Raúl Castro, dans Página/12

Cela nous a fait beaucoup de bien d'être partie prenante d'un mouvement qui a été en gestation ici, en Argentine, de revalorisation du domaine artistique, non seulement pour ce qui paraît dans les grands media mais pour ce que les gens soutiennent, parce qu'ils ressentent qu'ils en font partie. Et de ce côté-là, Falta y Resto a été bien servie, heureusement. La réponse du public est chaque fois plus importante et nous sentons que ce que nous disons est assimilé comme si c'était dit par le peuple argentin lui-même. [...] Quand nous nous sommes rendu compte de ce qu'il existait en Argentine cette possibilité, le discours que l'on tenait est devenu un peu plus universel, sans cesser pour autant de nous appartenir, d'être bien proche, à l'échelle du quartier, et de dépeindre notre village. (2)
(Traduction Denise Anne Clavilier)

Après La Trastienda, La Comedia del Barrio s'en va à Montevideo où Falta y Resto sera en compétition pendant le carnaval de la capitale uruguayenne (qui commence le 27 janvier cette année), avec la participation d'une rappeuse, Malena D'Alessio, dont la prestation tournera autour de la violence domestique, un problème assez prégnant dans la région, de part et d'autre du Río de la Plata.

L'interview se poursuit, toujours intéressante :

–La murga es una comedia musical política.
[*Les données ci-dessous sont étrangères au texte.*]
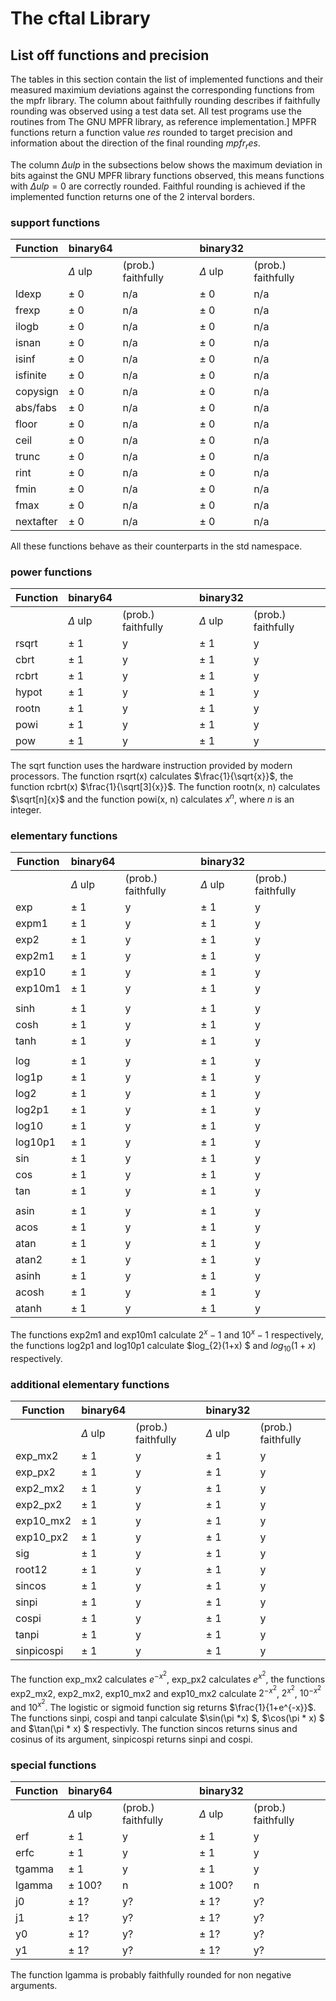 # The cftal Library

## List off functions and precision

The tables in this section contain the list of implemented functions and
their measured maximium deviations against the corresponding functions
from the mpfr library. The column about faithfully rounding describes 
if faithfully rounding was observed using a test data set.
All test programs use the routines from The GNU MPFR library,  as reference
implementation.]
MPFR functions return a function value $res$ rounded to target precision
and information about the direction of the final rounding $mpfr_res$.

The column $\Delta ulp$ in the subsections below shows the maximum
deviation in bits against the GNU MPFR library functions observed,
this means functions with $\Delta ulp = 0$ are correctly rounded.
Faithful rounding is achieved if the implemented function returns
one of the 2 interval borders.

### support functions

| Function | binary64 |  | binary32 | |
| --- | --- | ---| --- | ---|
| | $\Delta$ ulp | (prob.) faithfully | $\Delta$ ulp | (prob.) faithfully |
|ldexp | $\pm$ 0 | n/a  | $\pm$ 0 | n/a |
|frexp | $\pm$ 0 | n/a  | $\pm$ 0 | n/a |
|ilogb | $\pm$ 0 | n/a  | $\pm$ 0 | n/a |
|isnan | $\pm$ 0 | n/a  | $\pm$ 0 | n/a |
|isinf | $\pm$ 0 | n/a  | $\pm$ 0 | n/a |
|isfinite | $\pm$ 0 | n/a  | $\pm$ 0 | n/a |
|copysign | $\pm$ 0 | n/a  | $\pm$ 0 | n/a |
|abs/fabs | $\pm$ 0 | n/a  | $\pm$ 0 | n/a |
|floor | $\pm$ 0 | n/a  | $\pm$ 0 | n/a |
|ceil | $\pm$ 0 | n/a  | $\pm$ 0 | n/a |
|trunc | $\pm$ 0 | n/a  | $\pm$ 0 | n/a |
|rint | $\pm$ 0 | n/a  | $\pm$ 0 | n/a |
|fmin | $\pm$ 0 | n/a  | $\pm$ 0 | n/a |
|fmax | $\pm$ 0 | n/a  | $\pm$ 0 | n/a |
|nextafter | $\pm$ 0 | n/a  | $\pm$ 0 | n/a |

All these functions behave as their counterparts in the std namespace.

### power functions

| Function | binary64 |  | binary32 | |
| --- | --- | ---| --- | ---|
| | $\Delta$ ulp | (prob.) faithfully | $\Delta$ ulp | (prob.) faithfully |
|rsqrt | $\pm$ 1 | y  | $\pm$ 1 | y |
|cbrt | $\pm$ 1 | y  | $\pm$ 1 | y |
|rcbrt | $\pm$ 1 | y  | $\pm$ 1 | y |
|hypot | $\pm$ 1 | y  | $\pm$ 1 | y |
|rootn | $\pm$ 1 | y  | $\pm$ 1 | y |
|powi | $\pm$ 1 | y  | $\pm$ 1 | y |
|pow | $\pm$ 1 | y  | $\pm$ 1 | y |

The sqrt function uses the hardware instruction provided by modern processors.
The function rsqrt(x) calculates $\frac{1}{\sqrt{x}}$, the function
rcbrt(x) $\frac{1}{\sqrt[3]{x}}$.
The function rootn(x, n) calculates $\sqrt[n]{x}$ and
the function powi(x, n) calculates $x^n$, where $n$ is an integer.

### elementary functions

| Function | binary64 |  | binary32 | |
| --- | --- | ---| --- | ---|
| | $\Delta$ ulp | (prob.) faithfully | $\Delta$ ulp | (prob.) faithfully |
|exp | $\pm$ 1 | y  | $\pm$ 1 | y |
|expm1 | $\pm$ 1 | y  | $\pm$ 1 | y |
|exp2 | $\pm$ 1 | y  | $\pm$ 1 | y |
|exp2m1 | $\pm$ 1 | y  | $\pm$ 1 | y |
|exp10 | $\pm$ 1 | y  | $\pm$ 1 | y |
|exp10m1 | $\pm$ 1 | y  | $\pm$ 1 | y |
|||||    
|sinh | $\pm$ 1 | y  | $\pm$ 1 | y |
|cosh | $\pm$ 1 | y  | $\pm$ 1 | y |
|tanh | $\pm$ 1 | y  | $\pm$ 1 | y |
|||||
|log | $\pm$ 1 | y  | $\pm$ 1 | y |
|log1p | $\pm$ 1 | y  | $\pm$ 1 | y |
|log2 | $\pm$ 1 | y  | $\pm$ 1 | y |
|log2p1 | $\pm$ 1 | y  | $\pm$ 1 | y |
|log10 | $\pm$ 1 | y  | $\pm$ 1 | y |
|log10p1 | $\pm$ 1 | y  | $\pm$ 1 | y |
|sin | $\pm$ 1 | y  | $\pm$ 1 | y |
|cos | $\pm$ 1 | y  | $\pm$ 1 | y |
|tan | $\pm$ 1 | y  | $\pm$ 1 | y |
|||||
|asin | $\pm$ 1 | y  | $\pm$ 1 | y |
|acos | $\pm$ 1 | y  | $\pm$ 1 | y |
|atan | $\pm$ 1 | y  | $\pm$ 1 | y |
|atan2 | $\pm$ 1 | y  | $\pm$ 1 | y |
|asinh | $\pm$ 1 | y  | $\pm$ 1 | y |
|acosh | $\pm$ 1 | y  | $\pm$ 1 | y |
|atanh | $\pm$ 1 | y  | $\pm$ 1 | y |

The functions exp2m1 and exp10m1 calculate $2^x-1$ and $10^x-1$ respectively,
the functions log2p1 and log10p1 calculate $log_{2}(1+x) $ and $log_{10}(1+x)$
respectively.

### additional elementary functions

| Function | binary64 |  | binary32 | |
| --- | --- | ---| --- | ---|
| | $\Delta$ ulp | (prob.) faithfully | $\Delta$ ulp | (prob.) faithfully |
|exp_mx2 | $\pm$ 1 | y  | $\pm$ 1 | y |
|exp_px2 | $\pm$ 1 | y  | $\pm$ 1 | y |
|exp2_mx2 | $\pm$ 1 | y  | $\pm$ 1 | y |
|exp2_px2 | $\pm$ 1 | y  | $\pm$ 1 | y |
|exp10_mx2 | $\pm$ 1 | y  | $\pm$ 1 | y |
|exp10_px2 | $\pm$ 1 | y  | $\pm$ 1 | y |
|sig | $\pm$ 1 | y  | $\pm$ 1 | y |
|root12 | $\pm$ 1 | y  | $\pm$ 1 | y |
|sincos | $\pm$ 1 | y  | $\pm$ 1 | y |
|sinpi | $\pm$ 1 | y  | $\pm$ 1 | y |
|cospi | $\pm$ 1 | y  | $\pm$ 1 | y |
|tanpi | $\pm$ 1 | y  | $\pm$ 1 | y |
|sinpicospi | $\pm$ 1 | y  | $\pm$ 1 | y |

The function exp\_mx2 calculates $e^{-x^2}$, exp\_px2 calculates
$e^{x^2}$, the functions exp2\_mx2, exp2\_mx2, exp10\_mx2 and
exp10\_mx2 calculate $2^{-x^2}$, $2^{x^2}$, $10^{-x^2}$ and 
$10^{x^2}$.
The logistic or sigmoid
function sig returns $\frac{1}{1+e^{-x}}$.
The functions sinpi, cospi and tanpi calculate $\sin(\pi *x) $, 
$\cos(\pi * x) $ and $\tan(\pi * x) $ respectivly. The function
sincos returns sinus and cosinus of its argument, sinpicospi returns
sinpi and cospi.

### special functions

| Function | binary64 |  | binary32 | |
| --- | --- | ---| --- | ---|
| | $\Delta$ ulp | (prob.) faithfully | $\Delta$ ulp | (prob.) faithfully |
|erf | $\pm$ 1 | y  | $\pm$ 1 | y |
|erfc | $\pm$ 1 | y  | $\pm$ 1 | y |
|tgamma | $\pm$ 1 | y  | $\pm$ 1 | y |
|lgamma | $\pm$ 100? | n  | $\pm$ 100? | n |
|j0 | $\pm$ 1? | y?  | $\pm$ 1? | y? |
|j1 | $\pm$ 1? | y?  | $\pm$ 1? | y? |
|y0 | $\pm$ 1? | y?  | $\pm$ 1? | y? |
|y1 | $\pm$ 1? | y?  | $\pm$ 1? | y? |

The function lgamma is probably faithfully rounded for non negative arguments.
Como género, trata de reflejar y transformar la realidad en alegría, desde la ironía, la sátira y el buen humor. Pero en alegría consciente y de ojos abiertos, no en una alegría pasatista. Para eso es necesario que toque los temas de actualidad y todos ellos están imbuidos de su carácter político: desde los sociales hasta los de entretenimiento. Entonces, como tal, la murga es una comedia desde lo humorístico y musical porque se basa en el canto como arma fundamental, en el canto gregario, el canto de lo que representa al pueblo, que es el canto del coro. Y el ojo de la murga tiene que ver con un trasfondo político. Entonces, cuando nacimos, en 1980, estábamos atravesando todavía la dictadura y supuestamente iba a ser legitimada por un plebiscito, que por suerte posteriormente no lo fue. Pensábamos que era muy importante tener un arma cultural que se opusiera desde lo barrial y desde lo social a lo que iba a suceder: un gobierno militar para muchos años. Empezamos a trabajar con la murga, tuvo mucha aceptación de entrada y fue mucho más corto el período dictatorial posterior a nuestra fundación de lo que pensábamos que sería. Y cuando nos quedamos en 1985 con la murga entre las manos y en democracia nos dimos cuenta de que teníamos un arma que trascendía lo puntual del momento y podía ser realmente una opción de entretenimiento y de militancia diferente a lo que había.
Raúl Castro, dans Página/12

- La murga est une comédie musicale politique. Comme genre, il s'agit de renvoyer l'image de la réalité et de transformer celle-ci en joie, à partir de l'ironie, de la satire et de la bonne humeur. Mais en joie consciente et avec les yeux bien ouverts, pas en une joie éphémère. Pour cela, il est nécessaire de toucher les thèmes d'actualité et tous les nôtres sont pénétrés de son caractère politique, depuis les thèmes engagés jusqu'à ceux qui font dans la distraction. Par conséquent, en tant que telle, la murga est une comédie à cause de l'humour et de la musique parce qu'elle est fondée sur le chant comme arme essentielle, dans le chant collectif, le chant qui représente le peuple, qui est le chant du choeur. Et l'oeil de la murga a à voir avec un fonds politique. Par conséquent, quand nous [leur murga] sommes nés, en 1980, nous étions encore là à passer sous les gouttes de la dictature et elle passait alors pour devoir être légitimée par un plébiscite et par bonheur ensuite ça n'a pas été le cas. Nous pensions qu'il était très important de disposer d'une arme culturelle, qui pourrait s'opposer, depuis l'échelle du quartier et des enjeux sociaux, à ce qui allait se passer : un gouvernement militaire pour de nombreuses années. Nous avons commencé à travailler avec la murga, il y a eu d'emblée un bon accueil et la période dictatoriale a été beaucoup plus courte après notre fondation que ce qu'on pensait que ce serait. Et quand nous nous sommes retrouvés en 1985 avec notre murga dans les mains et en régime démocratique, nous nous sommes rendu compte que nous détenions une arme qui dépassait ce que le caractère ponctuel du moment et que ça pouvait vraiment être une option de distraction et de militance différente de ce qui existait alors.
(Traduction Denise Anne Clavilier)

Pour aller plus loin :
Visiter la page Myspace de Falta y Resto (que vous pouvez trouver parmi les "amis" de ma propre page Myspace. Vous y trouverez aussi quelques autres murgas et il en viendra d'autres avec le temps).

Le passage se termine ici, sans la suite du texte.